The underemployment measure used includes those officially listed as unemployed as well as those “that either have a job but cannot attain the hours they need, or want a job but have given up looking for work.” This measure does not “include ‘skills/education-based’ underemployment (e.g., the young college graduate working as a barista).” The report cites one study that estimates that in 2000, 40 percent of employed college graduates under the age of 25 worked at jobs that did not require a college degree. That rose to 47 percent in 2007 and 53 percent in 2012.
The table above, also from the EPI report, gives some sense of the wage pressure that young college graduates face. It shows that their real hourly wages have significantly declined since 2000.
THE ECONOMIC CONSEQUENCES
If you think rising debt and poor employment opportunities cannot end well for graduates and the economy, you are right. A post from the Naked Capitalism blog makes that clear:
Now that student loans are undeniably in bubble territory, the officialdom is starting to wake up and take notice. Evidence that students were taking on so much debt as a group that it was undermining their ability to be Good American Consumers wasn’t enough…. Student debt is senior to all other consumer debt; unlike, say, credit card balances, Social Security payments can be garnished to pay delinquencies. As a result, it has contributed to the fall in the home ownership rate, since many young people who want to buy a house can’t because their level of student debt prevents them from getting a mortgage.

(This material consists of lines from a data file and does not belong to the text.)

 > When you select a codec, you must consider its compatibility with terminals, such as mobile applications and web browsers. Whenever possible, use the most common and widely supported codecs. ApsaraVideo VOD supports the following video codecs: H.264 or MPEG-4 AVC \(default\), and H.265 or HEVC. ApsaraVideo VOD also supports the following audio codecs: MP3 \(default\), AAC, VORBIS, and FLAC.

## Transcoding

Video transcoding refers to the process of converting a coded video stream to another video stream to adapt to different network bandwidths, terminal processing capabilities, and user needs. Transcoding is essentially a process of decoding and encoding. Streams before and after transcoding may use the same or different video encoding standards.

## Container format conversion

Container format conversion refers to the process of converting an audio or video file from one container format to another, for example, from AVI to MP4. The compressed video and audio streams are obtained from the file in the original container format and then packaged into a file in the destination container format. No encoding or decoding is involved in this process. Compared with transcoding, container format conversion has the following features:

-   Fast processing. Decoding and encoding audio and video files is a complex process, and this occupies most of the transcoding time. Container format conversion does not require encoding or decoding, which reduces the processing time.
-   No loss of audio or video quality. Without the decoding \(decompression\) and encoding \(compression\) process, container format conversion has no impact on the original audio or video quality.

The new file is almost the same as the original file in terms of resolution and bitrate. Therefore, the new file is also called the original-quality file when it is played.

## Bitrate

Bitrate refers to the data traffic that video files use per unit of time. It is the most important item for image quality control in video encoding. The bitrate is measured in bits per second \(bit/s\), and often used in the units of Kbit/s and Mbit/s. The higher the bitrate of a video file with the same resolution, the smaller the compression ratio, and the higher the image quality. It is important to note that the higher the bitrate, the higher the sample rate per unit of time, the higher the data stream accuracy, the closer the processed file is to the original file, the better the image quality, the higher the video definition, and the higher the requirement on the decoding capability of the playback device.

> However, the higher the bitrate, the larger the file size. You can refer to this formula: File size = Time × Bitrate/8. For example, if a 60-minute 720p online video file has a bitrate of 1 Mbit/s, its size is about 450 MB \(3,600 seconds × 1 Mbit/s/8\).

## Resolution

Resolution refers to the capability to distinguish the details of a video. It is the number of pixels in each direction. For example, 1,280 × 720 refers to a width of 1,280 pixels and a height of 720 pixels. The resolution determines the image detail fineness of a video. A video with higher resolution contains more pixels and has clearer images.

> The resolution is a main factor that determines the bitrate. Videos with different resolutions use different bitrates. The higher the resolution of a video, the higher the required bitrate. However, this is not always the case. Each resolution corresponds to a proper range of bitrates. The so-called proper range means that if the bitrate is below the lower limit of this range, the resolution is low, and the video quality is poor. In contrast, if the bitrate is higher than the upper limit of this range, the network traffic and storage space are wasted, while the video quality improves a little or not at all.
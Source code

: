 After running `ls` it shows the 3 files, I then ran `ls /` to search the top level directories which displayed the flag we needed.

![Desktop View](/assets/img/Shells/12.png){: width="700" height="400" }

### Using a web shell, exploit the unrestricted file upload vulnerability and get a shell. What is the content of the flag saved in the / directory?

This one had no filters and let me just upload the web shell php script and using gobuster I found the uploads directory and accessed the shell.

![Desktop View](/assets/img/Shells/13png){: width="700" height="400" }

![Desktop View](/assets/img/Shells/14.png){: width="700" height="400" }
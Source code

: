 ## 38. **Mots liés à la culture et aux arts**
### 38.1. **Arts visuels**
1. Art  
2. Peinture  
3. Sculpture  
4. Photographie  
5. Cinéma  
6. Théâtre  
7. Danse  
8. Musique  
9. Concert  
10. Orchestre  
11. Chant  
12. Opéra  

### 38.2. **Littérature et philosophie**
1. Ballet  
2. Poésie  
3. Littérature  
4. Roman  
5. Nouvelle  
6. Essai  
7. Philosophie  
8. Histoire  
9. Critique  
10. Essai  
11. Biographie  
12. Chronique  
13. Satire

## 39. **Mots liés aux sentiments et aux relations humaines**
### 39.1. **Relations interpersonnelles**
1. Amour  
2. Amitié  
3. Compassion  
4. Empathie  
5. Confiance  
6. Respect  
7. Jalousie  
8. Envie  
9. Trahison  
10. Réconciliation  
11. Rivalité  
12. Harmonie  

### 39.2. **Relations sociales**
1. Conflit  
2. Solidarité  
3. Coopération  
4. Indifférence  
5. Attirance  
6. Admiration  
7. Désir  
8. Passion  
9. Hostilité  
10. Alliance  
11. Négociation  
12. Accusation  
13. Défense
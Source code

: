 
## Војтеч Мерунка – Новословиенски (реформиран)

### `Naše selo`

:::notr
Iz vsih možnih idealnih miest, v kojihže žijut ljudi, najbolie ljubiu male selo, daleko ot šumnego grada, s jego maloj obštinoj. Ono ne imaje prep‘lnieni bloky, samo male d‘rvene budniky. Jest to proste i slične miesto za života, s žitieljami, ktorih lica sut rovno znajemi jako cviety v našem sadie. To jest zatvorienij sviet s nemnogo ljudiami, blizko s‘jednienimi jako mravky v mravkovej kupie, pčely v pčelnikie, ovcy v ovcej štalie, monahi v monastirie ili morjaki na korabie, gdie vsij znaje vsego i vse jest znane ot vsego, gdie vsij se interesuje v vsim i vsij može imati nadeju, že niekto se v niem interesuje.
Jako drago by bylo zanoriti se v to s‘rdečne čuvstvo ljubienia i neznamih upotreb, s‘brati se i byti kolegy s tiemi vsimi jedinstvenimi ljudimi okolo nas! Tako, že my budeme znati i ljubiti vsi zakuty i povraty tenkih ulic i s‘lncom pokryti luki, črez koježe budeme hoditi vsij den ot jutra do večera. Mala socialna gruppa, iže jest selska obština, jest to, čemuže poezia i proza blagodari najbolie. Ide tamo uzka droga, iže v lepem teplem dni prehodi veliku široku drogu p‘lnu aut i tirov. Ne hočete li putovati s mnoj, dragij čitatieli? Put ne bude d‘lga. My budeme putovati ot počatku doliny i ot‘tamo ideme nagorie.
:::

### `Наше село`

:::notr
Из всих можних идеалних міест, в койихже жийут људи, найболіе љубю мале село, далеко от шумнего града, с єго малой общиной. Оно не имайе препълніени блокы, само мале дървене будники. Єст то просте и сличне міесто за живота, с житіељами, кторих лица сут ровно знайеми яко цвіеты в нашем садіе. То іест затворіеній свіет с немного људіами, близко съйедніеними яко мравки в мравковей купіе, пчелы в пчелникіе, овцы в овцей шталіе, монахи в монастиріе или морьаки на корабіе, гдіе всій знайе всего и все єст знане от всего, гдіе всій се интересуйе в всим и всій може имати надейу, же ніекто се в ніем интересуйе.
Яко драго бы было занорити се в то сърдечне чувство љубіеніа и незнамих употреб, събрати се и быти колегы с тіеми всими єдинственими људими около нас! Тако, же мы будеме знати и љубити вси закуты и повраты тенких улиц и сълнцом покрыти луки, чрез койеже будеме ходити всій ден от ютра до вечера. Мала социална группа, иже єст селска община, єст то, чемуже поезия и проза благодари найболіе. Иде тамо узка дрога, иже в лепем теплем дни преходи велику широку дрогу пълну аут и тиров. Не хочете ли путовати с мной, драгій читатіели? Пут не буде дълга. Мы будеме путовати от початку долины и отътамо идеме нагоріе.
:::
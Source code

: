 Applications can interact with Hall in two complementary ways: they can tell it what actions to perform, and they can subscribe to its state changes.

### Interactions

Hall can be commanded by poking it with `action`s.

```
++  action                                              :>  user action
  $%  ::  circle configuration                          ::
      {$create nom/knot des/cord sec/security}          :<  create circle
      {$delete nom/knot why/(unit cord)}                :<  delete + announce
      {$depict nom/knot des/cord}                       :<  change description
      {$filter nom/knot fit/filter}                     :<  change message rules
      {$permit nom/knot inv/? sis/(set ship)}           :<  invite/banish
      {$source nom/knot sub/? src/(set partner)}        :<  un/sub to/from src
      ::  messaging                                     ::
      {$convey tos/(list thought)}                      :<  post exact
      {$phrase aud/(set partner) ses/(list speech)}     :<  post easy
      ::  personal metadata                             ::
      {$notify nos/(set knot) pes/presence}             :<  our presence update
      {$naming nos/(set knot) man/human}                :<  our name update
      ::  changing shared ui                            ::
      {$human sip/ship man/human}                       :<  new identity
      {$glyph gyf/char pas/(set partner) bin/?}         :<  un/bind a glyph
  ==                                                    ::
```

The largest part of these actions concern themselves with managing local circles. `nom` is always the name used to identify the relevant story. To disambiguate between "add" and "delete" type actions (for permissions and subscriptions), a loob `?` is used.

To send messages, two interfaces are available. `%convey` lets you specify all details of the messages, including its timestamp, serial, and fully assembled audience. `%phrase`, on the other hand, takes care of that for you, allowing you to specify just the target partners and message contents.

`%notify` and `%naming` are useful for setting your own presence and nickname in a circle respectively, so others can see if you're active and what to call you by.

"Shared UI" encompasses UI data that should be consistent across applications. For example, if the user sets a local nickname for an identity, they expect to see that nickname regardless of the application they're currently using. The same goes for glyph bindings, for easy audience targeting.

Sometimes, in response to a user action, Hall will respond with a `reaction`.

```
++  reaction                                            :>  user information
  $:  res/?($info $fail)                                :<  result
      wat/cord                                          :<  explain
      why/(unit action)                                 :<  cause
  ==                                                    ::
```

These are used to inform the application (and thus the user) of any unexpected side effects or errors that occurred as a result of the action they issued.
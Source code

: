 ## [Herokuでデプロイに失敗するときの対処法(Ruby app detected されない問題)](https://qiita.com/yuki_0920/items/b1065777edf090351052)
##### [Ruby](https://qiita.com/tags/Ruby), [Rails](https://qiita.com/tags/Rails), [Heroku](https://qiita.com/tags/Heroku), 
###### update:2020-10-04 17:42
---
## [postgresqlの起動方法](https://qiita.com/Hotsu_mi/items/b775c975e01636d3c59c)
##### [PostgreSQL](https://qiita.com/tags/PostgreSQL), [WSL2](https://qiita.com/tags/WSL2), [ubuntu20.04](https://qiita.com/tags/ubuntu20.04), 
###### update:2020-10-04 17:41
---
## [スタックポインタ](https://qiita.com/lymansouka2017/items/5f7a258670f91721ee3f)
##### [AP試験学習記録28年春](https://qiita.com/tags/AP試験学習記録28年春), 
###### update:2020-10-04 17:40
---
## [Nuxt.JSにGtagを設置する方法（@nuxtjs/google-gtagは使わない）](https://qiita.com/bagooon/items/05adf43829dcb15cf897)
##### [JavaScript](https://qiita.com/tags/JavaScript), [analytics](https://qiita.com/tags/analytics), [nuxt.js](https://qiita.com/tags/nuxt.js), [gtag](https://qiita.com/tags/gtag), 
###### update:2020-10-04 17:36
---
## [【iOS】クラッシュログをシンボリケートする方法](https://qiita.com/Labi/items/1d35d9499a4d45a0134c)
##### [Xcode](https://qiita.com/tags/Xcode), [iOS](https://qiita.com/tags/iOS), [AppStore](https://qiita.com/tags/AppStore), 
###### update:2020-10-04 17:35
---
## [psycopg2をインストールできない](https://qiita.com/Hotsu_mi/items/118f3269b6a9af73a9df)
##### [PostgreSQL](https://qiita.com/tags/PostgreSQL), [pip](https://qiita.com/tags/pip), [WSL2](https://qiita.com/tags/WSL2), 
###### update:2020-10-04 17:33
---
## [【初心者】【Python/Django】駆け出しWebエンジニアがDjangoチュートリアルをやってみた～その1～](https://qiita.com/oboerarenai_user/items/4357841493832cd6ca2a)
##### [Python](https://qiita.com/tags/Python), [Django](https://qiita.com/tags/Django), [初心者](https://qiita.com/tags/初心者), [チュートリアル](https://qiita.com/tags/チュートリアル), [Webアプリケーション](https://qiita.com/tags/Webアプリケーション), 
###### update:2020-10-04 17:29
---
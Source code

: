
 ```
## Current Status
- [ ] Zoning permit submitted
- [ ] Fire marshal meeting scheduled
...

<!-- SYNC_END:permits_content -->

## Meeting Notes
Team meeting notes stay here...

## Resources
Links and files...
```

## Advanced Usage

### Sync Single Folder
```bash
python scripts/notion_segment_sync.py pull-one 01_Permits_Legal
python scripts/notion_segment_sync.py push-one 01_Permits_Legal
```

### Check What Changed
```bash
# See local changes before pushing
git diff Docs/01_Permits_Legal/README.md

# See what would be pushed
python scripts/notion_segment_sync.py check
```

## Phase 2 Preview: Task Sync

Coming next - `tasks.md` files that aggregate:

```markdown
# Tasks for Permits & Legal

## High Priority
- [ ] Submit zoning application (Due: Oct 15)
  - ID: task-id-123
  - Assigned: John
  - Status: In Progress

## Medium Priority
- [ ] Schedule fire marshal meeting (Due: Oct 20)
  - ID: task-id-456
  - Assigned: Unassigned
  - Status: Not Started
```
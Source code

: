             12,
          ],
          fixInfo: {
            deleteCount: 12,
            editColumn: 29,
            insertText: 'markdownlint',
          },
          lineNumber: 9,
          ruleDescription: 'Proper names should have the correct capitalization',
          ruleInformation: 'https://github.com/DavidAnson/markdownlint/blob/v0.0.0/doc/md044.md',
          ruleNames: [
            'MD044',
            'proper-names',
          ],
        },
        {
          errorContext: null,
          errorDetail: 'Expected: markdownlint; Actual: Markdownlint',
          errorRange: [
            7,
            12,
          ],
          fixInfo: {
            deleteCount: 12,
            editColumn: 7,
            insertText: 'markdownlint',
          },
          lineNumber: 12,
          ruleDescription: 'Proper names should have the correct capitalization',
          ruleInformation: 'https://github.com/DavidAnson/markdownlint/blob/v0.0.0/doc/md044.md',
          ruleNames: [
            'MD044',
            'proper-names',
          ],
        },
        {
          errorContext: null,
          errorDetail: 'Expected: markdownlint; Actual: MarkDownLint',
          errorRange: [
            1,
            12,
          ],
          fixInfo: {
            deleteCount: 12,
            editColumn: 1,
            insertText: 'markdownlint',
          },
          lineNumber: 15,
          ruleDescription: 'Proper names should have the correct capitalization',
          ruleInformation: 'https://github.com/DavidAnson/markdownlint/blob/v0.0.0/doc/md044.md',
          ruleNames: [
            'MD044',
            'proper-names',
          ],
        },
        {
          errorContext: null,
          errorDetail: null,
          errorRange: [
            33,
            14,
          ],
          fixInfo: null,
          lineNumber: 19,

Student loan delinquencies are getting into nosebleed territory. The Wall Street Journal, citing New York Fed data, tells us that student debt outstanding increased 4.6% in the last quarter [third quarter 2012]. Repeat: in the last quarter. Annualized, that’s a 19.7% rate of increase during a period when other consumer borrowings were on the decline. And this growth is taking place while borrower distress is becoming acute. 11% of the loans were 90+ days delinquent, up from 8.9% at the close of last quarter. The underlying credit picture is certain to be worse, since many borrowers aren’t even required to service loans (as in they are still in school or have gotten a postponement, which is available to the unemployed for a short period). And it was the only type of consumer debt to show rising delinquency rates.
This is the new subprime: escalating borrowing taking place as loan quality is lousy and getting worse.
The following chart, from the Wall Street Journal, illustrates the trends noted above. Note the sharp red spike after 2010:
If the situation wasn’t serious enough, because of a lack of Congressional action, the interest rate on new, subsidized Stafford loans—the loans that the federal government gives to college and university students with financial need—doubled on July 1, from 3.4 percent to 6.8 percent. These loans account for more than a quarter of all new federal student loans.
It sure seems like we need to stop stressing individualistic solutions to our economic problems and start talking about making broader structural changes to our economic system.